### [Your assignment]
Please print, word for word, every line from the one that contains "- Experiment with" through the last line of the records, and nothing else.

(Records for the task Opens)

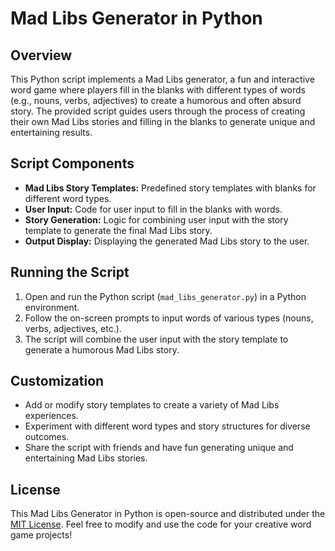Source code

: # Mad Libs Generator in Python

## Overview

This Python script implements a Mad Libs generator, a fun and interactive word game where players fill in the blanks with different types of words (e.g., nouns, verbs, adjectives) to create a humorous and often absurd story. The provided script guides users through the process of creating their own Mad Libs stories and filling in the blanks to generate unique and entertaining results.

## Script Components

- **Mad Libs Story Templates:** Predefined story templates with blanks for different word types.
- **User Input:** Code for user input to fill in the blanks with words.
- **Story Generation:** Logic for combining user input with the story template to generate the final Mad Libs story.
- **Output Display:** Displaying the generated Mad Libs story to the user.

## Running the Script

1. Open and run the Python script (`mad_libs_generator.py`) in a Python environment.
2. Follow the on-screen prompts to input words of various types (nouns, verbs, adjectives, etc.).
3. The script will combine the user input with the story template to generate a humorous Mad Libs story.

## Customization

- Add or modify story templates to create a variety of Mad Libs experiences.
- Experiment with different word types and story structures for diverse outcomes.
- Share the script with friends and have fun generating unique and entertaining Mad Libs stories.

## License

This Mad Libs Generator in Python is open-source and distributed under the [MIT License](LICENSE). Feel free to modify and use the code for your creative word game projects!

(Records for the task Closes)

### [Task solution]
- Experiment with different word types and story structures for diverse outcomes.
- Share the script with friends and have fun generating unique and entertaining Mad Libs stories.

## License

This Mad Libs Generator in Python is open-source and distributed under the [MIT License](LICENSE). Feel free to modify and use the code for your creative word game projects!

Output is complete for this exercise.